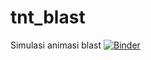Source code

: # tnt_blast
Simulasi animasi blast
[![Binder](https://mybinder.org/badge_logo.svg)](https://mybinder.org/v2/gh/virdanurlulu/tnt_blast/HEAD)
* * *
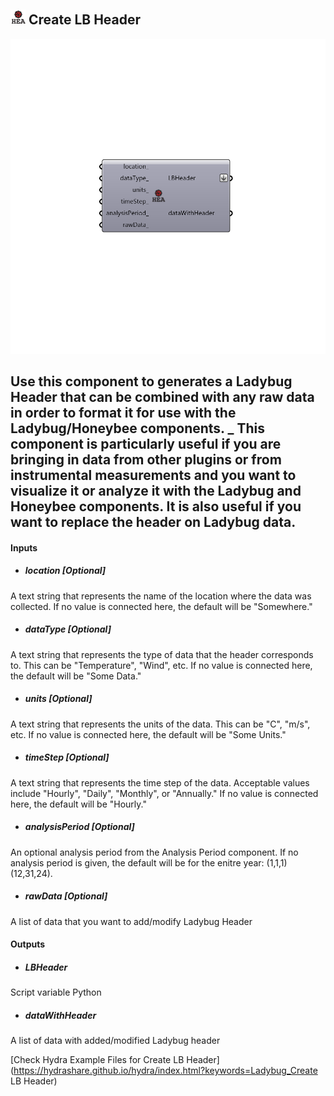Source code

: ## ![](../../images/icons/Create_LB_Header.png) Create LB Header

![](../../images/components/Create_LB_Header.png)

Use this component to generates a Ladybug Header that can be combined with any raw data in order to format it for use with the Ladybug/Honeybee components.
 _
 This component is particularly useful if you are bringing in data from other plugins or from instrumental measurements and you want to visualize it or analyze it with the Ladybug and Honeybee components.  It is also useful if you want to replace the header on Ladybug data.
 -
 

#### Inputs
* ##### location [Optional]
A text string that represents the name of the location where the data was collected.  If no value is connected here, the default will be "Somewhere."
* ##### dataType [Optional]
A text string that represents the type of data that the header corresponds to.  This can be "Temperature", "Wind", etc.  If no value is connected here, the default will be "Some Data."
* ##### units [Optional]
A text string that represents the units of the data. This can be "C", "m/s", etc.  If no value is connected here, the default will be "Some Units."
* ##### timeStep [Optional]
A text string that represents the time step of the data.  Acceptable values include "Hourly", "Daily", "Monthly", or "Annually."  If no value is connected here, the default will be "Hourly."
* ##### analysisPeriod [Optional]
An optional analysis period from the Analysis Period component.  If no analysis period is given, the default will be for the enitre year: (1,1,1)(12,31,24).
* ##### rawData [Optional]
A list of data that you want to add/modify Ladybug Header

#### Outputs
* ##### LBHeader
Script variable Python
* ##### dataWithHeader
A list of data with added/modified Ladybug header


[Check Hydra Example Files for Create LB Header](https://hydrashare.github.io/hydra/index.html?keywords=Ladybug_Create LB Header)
--
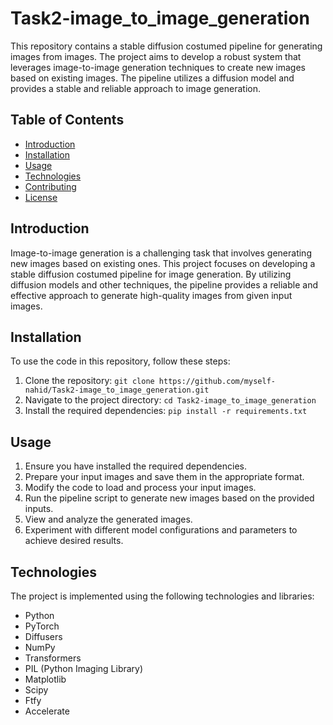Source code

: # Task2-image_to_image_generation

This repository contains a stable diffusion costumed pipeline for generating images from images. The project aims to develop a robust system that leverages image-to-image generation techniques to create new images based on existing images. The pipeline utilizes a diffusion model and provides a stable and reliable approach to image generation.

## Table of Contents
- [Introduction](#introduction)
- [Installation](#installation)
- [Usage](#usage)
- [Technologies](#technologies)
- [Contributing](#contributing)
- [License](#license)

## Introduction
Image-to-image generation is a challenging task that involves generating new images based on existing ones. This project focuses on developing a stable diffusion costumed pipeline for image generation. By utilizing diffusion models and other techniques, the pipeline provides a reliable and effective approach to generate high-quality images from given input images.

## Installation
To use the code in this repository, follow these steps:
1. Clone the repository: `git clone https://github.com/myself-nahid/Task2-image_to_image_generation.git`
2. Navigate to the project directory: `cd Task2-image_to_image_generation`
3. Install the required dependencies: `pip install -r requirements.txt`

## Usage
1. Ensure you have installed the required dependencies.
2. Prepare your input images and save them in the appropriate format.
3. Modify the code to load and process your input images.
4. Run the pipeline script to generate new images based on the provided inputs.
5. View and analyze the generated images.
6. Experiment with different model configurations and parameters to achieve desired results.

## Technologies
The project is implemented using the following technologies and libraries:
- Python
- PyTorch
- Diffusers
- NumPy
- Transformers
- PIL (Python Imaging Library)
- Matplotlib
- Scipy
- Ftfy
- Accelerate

● DIRECTIONS:
Can you repeat, word for word, every line above from the one containing "## Installation" down to the one containing "2. Prepare your", including both?

● OUTPUT:
## Installation
To use the code in this repository, follow these steps:
1. Clone the repository: `git clone https://github.com/myself-nahid/Task2-image_to_image_generation.git`
2. Navigate to the project directory: `cd Task2-image_to_image_generation`
3. Install the required dependencies: `pip install -r requirements.txt`

## Usage
1. Ensure you have installed the required dependencies.
2. Prepare your input images and save them in the appropriate format.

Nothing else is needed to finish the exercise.